Le Pacte Historique l’a emporté avec 11 281 002 voix (50,44 %), ce qui en fait le ticket présidentiel le plus voté de l’histoire de la Colombie. Si l’on regarde la carte des résultats par département, il est clair que les régions qui ont montré leur préférence pour Petro et Márquez correspondent aux territoires qui, historiquement, ont été le plus durement touchés par la violence, l’exclusion sociale et la négligence de l’État, comme la région du Pacifique, les territoires du sud-ouest du pays, la côte caraïbe et l’Amazonie, dans les départements desquels ils ont gagné avec des pourcentages élevés qui, dans certains endroits, ont atteint jusqu’à 80%.
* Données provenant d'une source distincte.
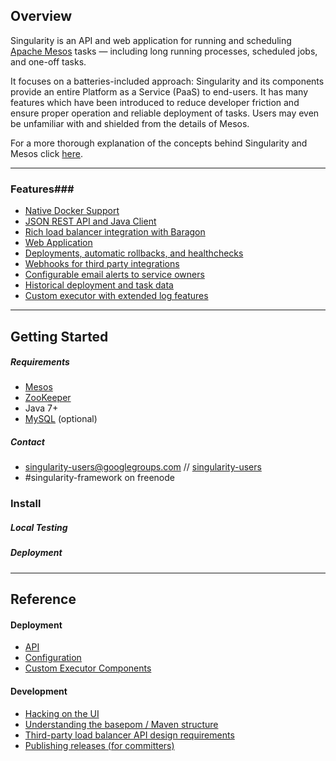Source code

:## Overview ##

Singularity is an API and web application for running and scheduling [Apache Mesos](http://mesos.apache.org/) tasks — including long running processes, scheduled jobs, and one-off tasks.

It focuses on a batteries-included approach: Singularity and its components provide an entire Platform as a Service (PaaS) to end-users. It has many features which have been introduced to reduce developer friction and ensure proper operation and reliable deployment of tasks. Users may even be unfamiliar with and shielded from the details of Mesos.

For a more thorough explanation of the concepts behind Singularity and Mesos click [here](Docs/details.md).

----------

### Features###

 - [Native Docker Support](Docs/containers.md)
 - [JSON REST API and Java Client](Docs/api.md)
 - [Rich load balancer integration with Baragon](Docs/baragon.md)
 - [Web Application](Docs/ui.md)
 - [Deployments, automatic rollbacks, and healthchecks](Docs/deployments.md)
 - [Webhooks for third party integrations](Docs/webhooks.md)
 - [Configurable email alerts to service owners](Docs/email.md)
 - [Historical deployment and task data](Docs/database.md)
 - [Custom executor with extended log features](Docs/components.md)

----------

## Getting Started ##
##### Requirements #####

 - [Mesos](http://mesos.apache.org/gettingstarted/)
 - [ZooKeeper](https://zookeeper.apache.org/doc/r3.4.6/zookeeperStarted.html) 
 - Java 7+
 - [MySQL](http://dev.mysql.com/usingmysql/get_started.html) (optional)

##### Contact #####

- [singularity-users@googlegroups.com](mailto:singularity-users@googlegroups.com) // [singularity-users](https://groups.google.com/forum/#!topic/singularity-users/)
- \#singularity-framework on freenode

### Install ###

##### Local Testing #####

##### Deployment #####

----------

## Reference ##

#### Deployment ####

 - [API](Docs/api.md)
 - [Configuration](Docs/configuration.md)
 - [Custom Executor Components](Docs/components.md)

#### Development ####

- [Hacking on the UI](Docs/development/ui.md)
- [Understanding the basepom / Maven structure](Docs/development/basepom.md)
- [Third-party load balancer API design requirements](Docs/development/lbs.md)
- [Publishing releases (for committers)](Docs/development/maven.md)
Un autre fait pertinent est le résultat à Bogotá, où 58% des votes ont été remportés. Rappelons que la capitale colombienne, qui compte près de 10 millions d’habitant.e.s, a été gouvernée par Gustavo Petro durant la période 2011-2015, mettant en œuvre des politiques sociales qui, à ce jour, continuent d’être critiquées par les secteurs de droite qui n’ont jamais approuvé la gestion de la capitale par la Bogotá Humana. En tout cas, les résultats semblent montrer que la majorité des habitants de la capitale ne pensent pas la même chose, puisqu’ils ont renouvelé leur vote de confiance, cette fois pour gouverner la nation.
Ce qui est certain, c’est que la Colombie a élu son nouveau gouvernement et que le pays sera dirigé pour la première fois par un progressiste comme Gustavo Petro, un homme issu des secteurs populaires métis et ayant fait ses preuves dans la lutte politique depuis plus de quarante ans. Petro est quelqu’un qui connaît le pays en profondeur, avec toutes ses complexités, ses problèmes et ses richesses, et qui, à partir de là, a réussi à formuler une proposition claire et réalisable : une feuille de route vers une ère de paix.
Il exprime ainsi un type de leadership organisé par une politique de l’amour, en correspondance avec les secteurs populaires ; il brandit les drapeaux de la justice sociale et donne la priorité à l’environnement, en cherchant à freiner le changement climatique, tout en incarnant, tout au long de sa vie, la lutte contre la corruption. Un démocrate radical, qui parle de la politique de l’amour, du pardon social et qui voit dans la Colombie le pays qu’elle pourrait devenir : une « puissance mondiale de la vie ».
En outre, pour la première fois, le pays aura une vice-présidente comme Francia Márquez : afro-descendante, féministe et écologiste. Elle est une dirigeante sociale issue de l’une des régions les plus touchées par le conflit armé, l’exclusion et la pauvreté. Au milieu de la guerre, depuis l’âge de16 ans, Francia est une leader dans la défense du territoire, de la vie, des femmes et des communautés afro.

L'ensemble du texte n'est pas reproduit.